BEGIN Data for this exercise

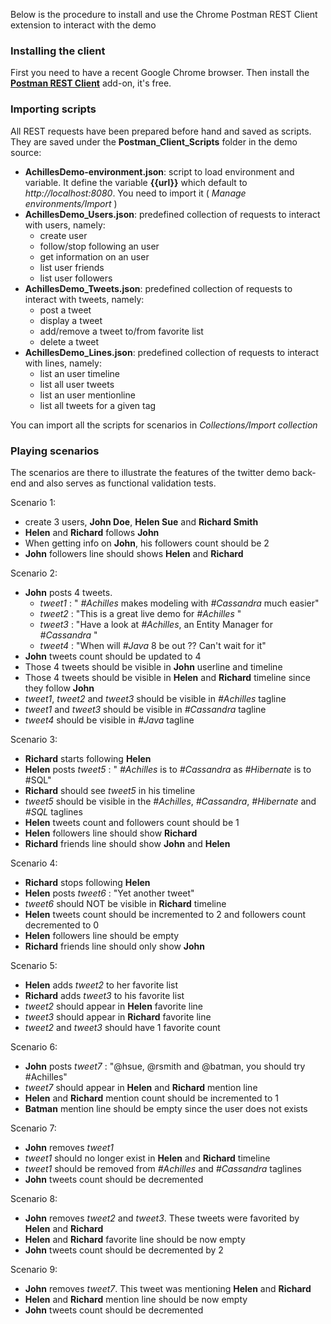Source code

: Below is the procedure to install and use the Chrome Postman REST Client extension to interact with the demo

### Installing the client
 
 First you need to have a recent Google Chrome browser. Then install the **[Postman REST Client]** add-on, it's free.

### Importing scripts

 All REST requests have been prepared before hand and saved as scripts. They are saved under the **Postman_Client_Scripts** folder in the demo source:

* **AchillesDemo-environment.json**: script to load environment and variable. It define the variable **{{url}}** which default to _http://localhost:8080_. You need to import it ( _Manage environments/Import_ )
* **AchillesDemo_Users.json**: predefined collection of requests to interact with users, namely:
    * create user
    * follow/stop following an user
    * get information on an user
    * list user friends
    * list user followers
* **AchillesDemo_Tweets.json**: predefined collection of requests to interact with tweets, namely:
    * post a tweet
    * display a tweet
    * add/remove a tweet to/from favorite list
    * delete a tweet
* **AchillesDemo_Lines.json**: predefined collection of requests to interact with lines, namely:
    * list an user timeline
    * list all user tweets
    * list an user mentionline
    * list all tweets for a given tag

You can import all the scripts for scenarios in _Collections/Import collection_
### Playing scenarios

 The scenarios are there to illustrate the features of the twitter demo back-end and also serves as functional validation tests.

Scenario 1: 
 * create 3 users, **John Doe**, **Helen Sue** and **Richard Smith**
 * **Helen** and **Richard** follows **John**
 * When getting info on **John**, his followers count should be 2
 * **John** followers line should shows **Helen** and **Richard**

Scenario 2:
 * **John** posts 4 tweets.
    * _tweet1_ : " _#Achilles_ makes modeling with _#Cassandra_ much easier"
    * _tweet2_ : "This is a great live demo for _#Achilles_ "
    * _tweet3_ : "Have a look at _#Achilles_, an Entity Manager for _#Cassandra_ "
    * _tweet4_ : "When will _#Java_ 8 be out ?? Can't wait for it"
 * **John** tweets count should be updated to 4
 * Those 4 tweets should be visible in **John** userline and timeline
 * Those 4 tweets should be visible in **Helen** and **Richard** timeline since they follow **John**
 * _tweet1_, _tweet2_ and _tweet3_ should be visible in _#Achilles_ tagline
 * _tweet1_ and _tweet3_ should be visible in _#Cassandra_ tagline
 * _tweet4_ should be visible in _#Java_ tagline

Scenario 3:
 * **Richard** starts following **Helen**
 * **Helen** posts _tweet5_ : " _#Achilles_ is to _#Cassandra_ as _#Hibernate_ is to #SQL"
 * **Richard** should see _tweet5_ in his timeline
 * _tweet5_ should be visible in the _#Achilles_, _#Cassandra_, _#Hibernate_ and _#SQL_ taglines
 * **Helen** tweets count and followers count should be 1
 * **Helen** followers line should show **Richard**
 * **Richard** friends line should show **John** and **Helen**

Scenario 4: 
 * **Richard** stops following **Helen**
 * **Helen** posts _tweet6_ : "Yet another tweet"
 * _tweet6_ should NOT be visible in **Richard** timeline
 * **Helen** tweets count should be incremented to 2 and followers count decremented to 0
 * **Helen** followers line should be empty
 * **Richard** friends line should only show **John**
 
Scenario 5:
 * **Helen** adds _tweet2_ to her favorite list
 * **Richard** adds _tweet3_ to his favorite list
 * _tweet2_ should appear in **Helen** favorite line
 * _tweet3_ should appear in **Richard** favorite line
 * _tweet2_ and _tweet3_ should have 1 favorite count

Scenario 6:
 * **John** posts _tweet7_ : "@hsue, @rsmith and @batman, you should try #Achilles"
 * _tweet7_ should appear in **Helen** and **Richard** mention line
 * **Helen** and **Richard** mention count should be incremented to 1
 * **Batman** mention line should be empty since the user does not exists

Scenario 7:
 * **John** removes _tweet1_
 * _tweet1_ should no longer exist in **Helen** and **Richard** timeline
 * _tweet1_ should be removed from _#Achilles_ and _#Cassandra_ taglines
 * **John** tweets count should be decremented

Scenario 8:
 * **John** removes _tweet2_ and _tweet3_. These tweets were favorited by **Helen** and **Richard**
 * **Helen** and **Richard** favorite line should be now empty
 * **John** tweets count should be decremented by 2

Scenario 9:
 * **John** removes _tweet7_. This tweet was mentioning **Helen** and **Richard**
 * **Helen** and **Richard** mention line should be now empty
 * **John** tweets count should be decremented 
 


 



[Postman REST Client]: https://chrome.google.com/webstore/detail/postman-rest-client/fdmmgilgnpjigdojojpjoooidkmcomcm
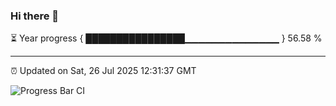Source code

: ### Hi there 👋

⏳ Year progress { ████████████████▁▁▁▁▁▁▁▁▁▁▁▁▁▁ } 56.58 %

---

⏰ Updated on Sat, 26 Jul 2025 12:31:37 GMT

![Progress Bar CI](https://github.com/liununu/liununu/workflows/Progress%20Bar%20CI/badge.svg)
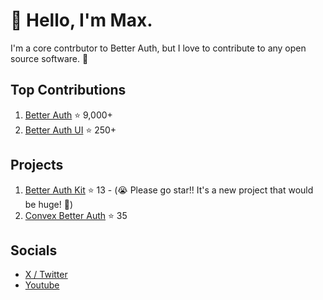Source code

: # 👋 Hello, I'm Max.

I'm a core contrbutor to Better Auth, but I love to contribute to any open source software. 👀

## Top Contributions

1. [Better Auth](https://github.com/better-auth/better-auth) ⭐ 9,000+
2. [Better Auth UI](https://github.com/daveyplate/better-auth-ui) ⭐ 250+

## Projects

1. [Better Auth Kit](https://github.com/ping-maxwell/better-auth-kit) ⭐ 13 - (😭 Please go star!! It's a new project that would be huge! 🙏)
2. [Convex Better Auth](https://github.com/ping-maxwell/convex-better-auth) ⭐ 35

## Socials

* [X / Twitter](https://x.com/PingStruggles)
* [Youtube](https://www.youtube.com/@Maxwell-Chen)
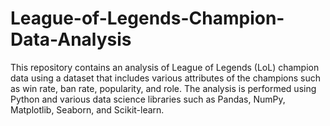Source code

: # League-of-Legends-Champion-Data-Analysis
This repository contains an analysis of League of Legends (LoL) champion data using a dataset that includes various attributes of the champions such as win rate, ban rate, popularity, and role. The analysis is performed using Python and various data science libraries such as Pandas, NumPy, Matplotlib, Seaborn, and Scikit-learn.
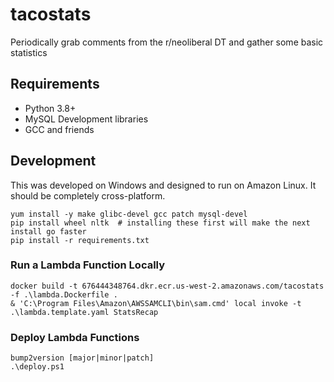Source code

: # tacostats

Periodically grab comments from the r/neoliberal DT and gather some basic statistics

## Requirements

* Python 3.8+
* MySQL Development libraries
* GCC and friends

## Development

This was developed on Windows and designed to run on Amazon Linux. It should be completely cross-platform.

    yum install -y make glibc-devel gcc patch mysql-devel
    pip install wheel nltk  # installing these first will make the next install go faster
    pip install -r requirements.txt

### Run a Lambda Function Locally

    docker build -t 676444348764.dkr.ecr.us-west-2.amazonaws.com/tacostats -f .\lambda.Dockerfile .   
    & 'C:\Program Files\Amazon\AWSSAMCLI\bin\sam.cmd' local invoke -t .\lambda.template.yaml StatsRecap


### Deploy Lambda Functions

    bump2version [major|minor|patch]
    .\deploy.ps1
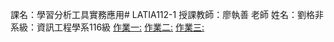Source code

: 課名：學習分析工具實務應用# LATIA112-1
授課教師：廖執善 老師
姓名：劉格非
系級：資訊工程學系116級
[作業一:](https://github.com/fionaliu0621/LATIA112-1/blob/main/HW1.py)
[作業二:](https://github.com/fionaliu0621/LATIA112-1/blob/main/hw2(selenium).py)
[作業三:](https://github.com/fionaliu0621/LATIA112-1/upload/main)
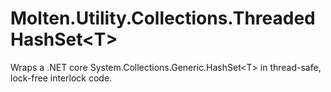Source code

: ﻿  
# Molten.Utility.Collections.ThreadedHashSet&lt;T&gt;
Wraps a .NET core System.Collections.Generic.HashSet&lt;T&gt; in thread-safe, lock-free interlock code.
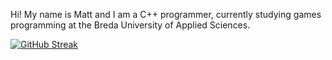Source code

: Hi! My name is Matt and I am a C++ programmer, currently studying games programming at the Breda University of Applied Sciences.

[![GitHub Streak](https://streak-stats.demolab.com/?user=WhatevvsDev&theme=dark)](https://git.io/streak-stats)
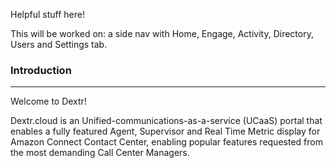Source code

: Helpful stuff here!

This will be worked on: a side nav with Home, Engage, Activity, Directory, Users and Settings tab.

### Introduction
---

Welcome to Dextr! 

Dextr.cloud is an Unified-communications-as-a-service (UCaaS) portal that enables a fully featured Agent, Supervisor and Real Time Metric display for Amazon Connect Contact Center, enabling popular features requested from the most demanding Call Center Managers.

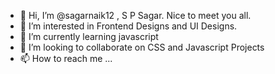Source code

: - 👋 Hi, I’m @sagarnaik12 , S P Sagar. Nice to meet you all.
- 👀 I’m interested in Frontend Designs and UI Designs.
- 🌱 I’m currently learning javascript
- 💞️ I’m looking to collaborate on CSS and Javascript Projects
- 📫 How to reach me ...

<!---
sagarnaik12/sagarnaik12 is a ✨ special ✨ repository because its `README.md` (this file) appears on your GitHub profile.
You can click the Preview link to take a look at your changes.
--->
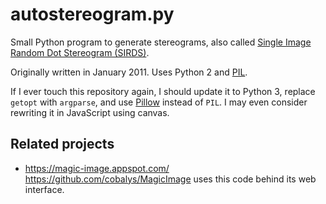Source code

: # autostereogram.py

Small Python program to generate stereograms, also called [Single Image Random Dot Stereogram (SIRDS)][1].

Originally written in January 2011. Uses Python 2 and [PIL][].

If I ever touch this repository again, I should update it to Python 3, replace `getopt` with `argparse`, and use [Pillow][] instead of `PIL`. I may even consider rewriting it in JavaScript using canvas.

## Related projects

* <https://magic-image.appspot.com/> <https://github.com/cobalys/MagicImage> uses this code behind its web interface.

[1]: https://en.wikipedia.org/wiki/Autostereogram
[PIL]: http://www.pythonware.com/products/pil/
[Pillow]: https://python-pillow.org/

END Data for this exercise

About this exercise: Using the material above, report each line where "your" occurs.

The completed task:
sagarnaik12/sagarnaik12 is a ✨ special ✨ repository because its `README.md` (this file) appears on your GitHub profile.
You can click the Preview link to take a look at your changes.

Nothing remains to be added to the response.